_Work request_:
Within the entries below, find every line that has the string "item", then copy it.

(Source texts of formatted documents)
########

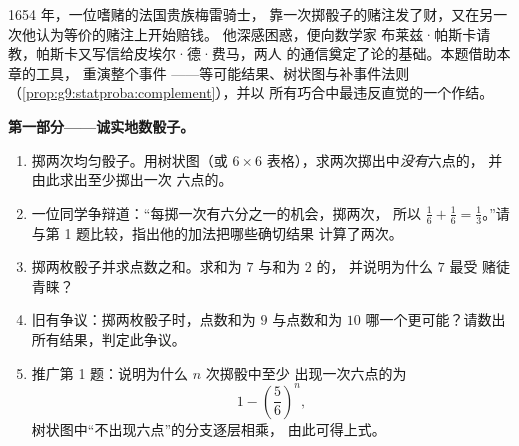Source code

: \begin{problem}
\label{pb:g9:statproba:1}
1654 年，一位嗜赌的法国贵族梅雷骑士，
靠一次掷骰子的赌注发了财，又在另一次他认为等价的赌注上开始赔钱。
他深感困惑，便向数学家
布莱兹·帕斯卡请教，帕斯卡又写信给皮埃尔·德·费马，两人
的通信奠定了论的基础。本题借助本章的工具，
重演整个事件
——等可能结果、树状图与补事件法则
（\cref{prop:g9:statproba:complement}），并以
所有巧合中最违反直觉的一个作结。

\medskip
\noindent\textbf{第一部分——诚实地数骰子。}
\begin{enumerate}
  \item 掷两次均匀骰子。用树状图（或 $6 \times 6$
        表格），求两次掷出中\emph{没有}六点的，
        并由此求出至少掷出一次
        六点的。
  \item 一位同学争辩道：“每掷一次有六分之一的机会，掷两次，
        所以 $\frac16 + \frac16 = \frac13$。”请与第
        1 题比较，指出他的加法把哪些确切结果
        计算了两次。
  \item 掷两枚骰子并求点数之和。求和为 $7$ 与和为 $2$ 的，
        并说明为什么 $7$ 最受
        赌徒青睐？
  \item 旧有争议：掷两枚骰子时，点数和为 $9$ 与点数和为
        $10$ 哪一个更可能？请数出所有结果，判定此争议。
  \item 推广第 1 题：说明为什么 $n$ 次掷骰中至少
        出现一次六点的为
        \[
        1 - \left(\frac56\right)^{\!n} ,
        \]
        树状图中“不出现六点”的分支逐层相乘，
        由此可得上式。
\end{enumerate}


\end{problem}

########

_Solution to this problem_:
  \item 掷两次均匀骰子。用树状图（或 $6 \times 6$
  \item 一位同学争辩道：“每掷一次有六分之一的机会，掷两次，
  \item 掷两枚骰子并求点数之和。求和为 $7$ 与和为 $2$ 的，
  \item 旧有争议：掷两枚骰子时，点数和为 $9$ 与点数和为
  \item 推广第 1 题：说明为什么 $n$ 次掷骰中至少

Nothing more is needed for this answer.